**TASK DIRECTIONS**
Pictures aside, copy every record word for word.

**Dataset entries**
────────

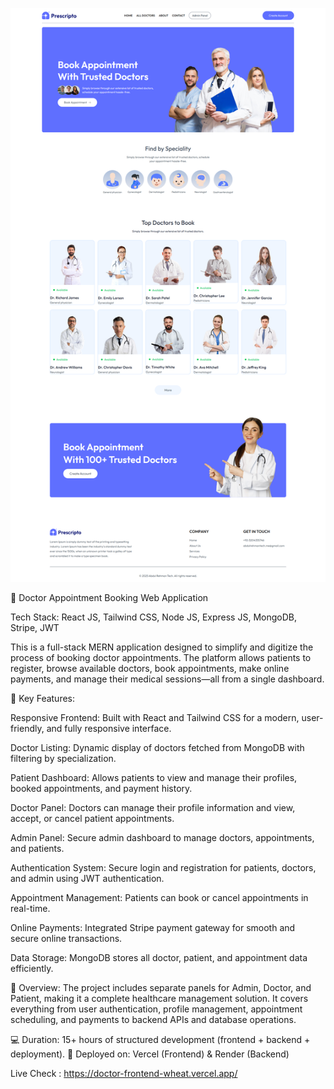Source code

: <p align="center">
  <img src="./prep1.png" alt="Doctor App Screenshot" width="700"/>
</p>
🏥 Doctor Appointment Booking Web Application

Tech Stack: React JS, Tailwind CSS, Node JS, Express JS, MongoDB, Stripe, JWT

This is a full-stack MERN application designed to simplify and digitize the process of booking doctor appointments. The platform allows patients to register, browse available doctors, book appointments, make online payments, and manage their medical sessions—all from a single dashboard.

🔹 Key Features:

Responsive Frontend: Built with React and Tailwind CSS for a modern, user-friendly, and fully responsive interface.

Doctor Listing: Dynamic display of doctors fetched from MongoDB with filtering by specialization.

Patient Dashboard: Allows patients to view and manage their profiles, booked appointments, and payment history.

Doctor Panel: Doctors can manage their profile information and view, accept, or cancel patient appointments.

Admin Panel: Secure admin dashboard to manage doctors, appointments, and patients.

Authentication System: Secure login and registration for patients, doctors, and admin using JWT authentication.

Appointment Management: Patients can book or cancel appointments in real-time.

Online Payments: Integrated Stripe payment gateway for smooth and secure online transactions.

Data Storage: MongoDB stores all doctor, patient, and appointment data efficiently.

🧠 Overview:
The project includes separate panels for Admin, Doctor, and Patient, making it a complete healthcare management solution. It covers everything from user authentication, profile management, appointment scheduling, and payments to backend APIs and database operations.

💻 Duration: 15+ hours of structured development (frontend + backend + deployment).
🚀 Deployed on: Vercel (Frontend) & Render (Backend)

Live Check : https://doctor-frontend-wheat.vercel.app/ 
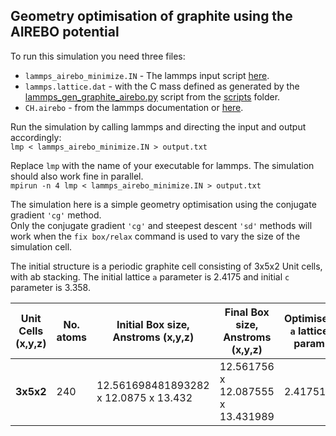 ## Geometry optimisation of graphite using the AIREBO potential

To run this simulation you need three files:
- `lammps_airebo_minimize.IN` - The lammps input script [here](lammps_airebo_minimize.IN).
- `lammps.lattice.dat`  - with the C mass defined as generated by the [lammps_gen_graphite_airebo.py](../../../scripts/lammps_gen_graphite_airebo.py) script from the [scripts](../../../scripts) folder.
- `CH.airebo` - from the lammps documentation or [here](../../../../potentials).

Run the simulation by calling lammps and directing the input and output accordingly:  
`lmp < lammps_airebo_minimize.IN > output.txt`

Replace `lmp` with the name of your executable for lammps.  The simulation should also work fine in parallel.  
`mpirun -n 4 lmp < lammps_airebo_minimize.IN > output.txt`

The simulation here is a simple geometry optimisation using the conjugate gradient `'cg'` method.  
Only the conjugate gradient `'cg'` and steepest descent `'sd'` methods will work when the  `fix box/relax` command is used to vary the size of the simulation cell.

The initial structure is a periodic graphite cell consisting of  3x5x2 Unit cells, with ab stacking. The initial lattice `a` parameter is 2.4175 and initial `c` parameter is 3.358.


| Unit Cells (x,y,z) | No. atoms | Initial Box size, Anstroms (x,y,z) | Final Box size, Anstroms (x,y,z) | Optimised `a` lattice param | Optimised `c` lattice param |
|------------|-----------|----------|----------|----------|----------|
|  **3x5x2** |  240      | 12.561698481893282 x 12.0875 x 13.432  | 12.561756  x 12.087555  x 13.431989  |  2.417511  |   3.35799725   |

────────

**ANSWER SPACE**
Source code

: <p align="center">
  <img src="./prep1.png" alt="Doctor App Screenshot" width="700"/>
</p>
🏥 Doctor Appointment Booking Web Application

Tech Stack: React JS, Tailwind CSS, Node JS, Express JS, MongoDB, Stripe, JWT

This is a full-stack MERN application designed to simplify and digitize the process of booking doctor appointments. The platform allows patients to register, browse available doctors, book appointments, make online payments, and manage their medical sessions—all from a single dashboard.

🔹 Key Features:

Responsive Frontend: Built with React and Tailwind CSS for a modern, user-friendly, and fully responsive interface.

Doctor Listing: Dynamic display of doctors fetched from MongoDB with filtering by specialization.

Patient Dashboard: Allows patients to view and manage their profiles, booked appointments, and payment history.

Doctor Panel: Doctors can manage their profile information and view, accept, or cancel patient appointments.

Admin Panel: Secure admin dashboard to manage doctors, appointments, and patients.

Authentication System: Secure login and registration for patients, doctors, and admin using JWT authentication.

Appointment Management: Patients can book or cancel appointments in real-time.

Online Payments: Integrated Stripe payment gateway for smooth and secure online transactions.

Data Storage: MongoDB stores all doctor, patient, and appointment data efficiently.

🧠 Overview:
The project includes separate panels for Admin, Doctor, and Patient, making it a complete healthcare management solution. It covers everything from user authentication, profile management, appointment scheduling, and payments to backend APIs and database operations.

💻 Duration: 15+ hours of structured development (frontend + backend + deployment).
🚀 Deployed on: Vercel (Frontend) & Render (Backend)

Live Check : https://doctor-frontend-wheat.vercel.app/ 
 ## Geometry optimisation of graphite using the AIREBO potential

To run this simulation you need three files:
- `lammps_airebo_minimize.IN` - The lammps input script [here](lammps_airebo_minimize.IN).
- `lammps.lattice.dat`  - with the C mass defined as generated by the [lammps_gen_graphite_airebo.py](../../../scripts/lammps_gen_graphite_airebo.py) script from the [scripts](../../../scripts) folder.
- `CH.airebo` - from the lammps documentation or [here](../../../../potentials).

Run the simulation by calling lammps and directing the input and output accordingly:  
`lmp < lammps_airebo_minimize.IN > output.txt`

Replace `lmp` with the name of your executable for lammps.  The simulation should also work fine in parallel.  
`mpirun -n 4 lmp < lammps_airebo_minimize.IN > output.txt`

The simulation here is a simple geometry optimisation using the conjugate gradient `'cg'` method.  
Only the conjugate gradient `'cg'` and steepest descent `'sd'` methods will work when the  `fix box/relax` command is used to vary the size of the simulation cell.

The initial structure is a periodic graphite cell consisting of  3x5x2 Unit cells, with ab stacking. The initial lattice `a` parameter is 2.4175 and initial `c` parameter is 3.358.


| Unit Cells (x,y,z) | No. atoms | Initial Box size, Anstroms (x,y,z) | Final Box size, Anstroms (x,y,z) | Optimised `a` lattice param | Optimised `c` lattice param |
|------------|-----------|----------|----------|----------|----------|
|  **3x5x2** |  240      | 12.561698481893282 x 12.0875 x 13.432  | 12.561756  x 12.087555  x 13.431989  |  2.417511  |   3.35799725   |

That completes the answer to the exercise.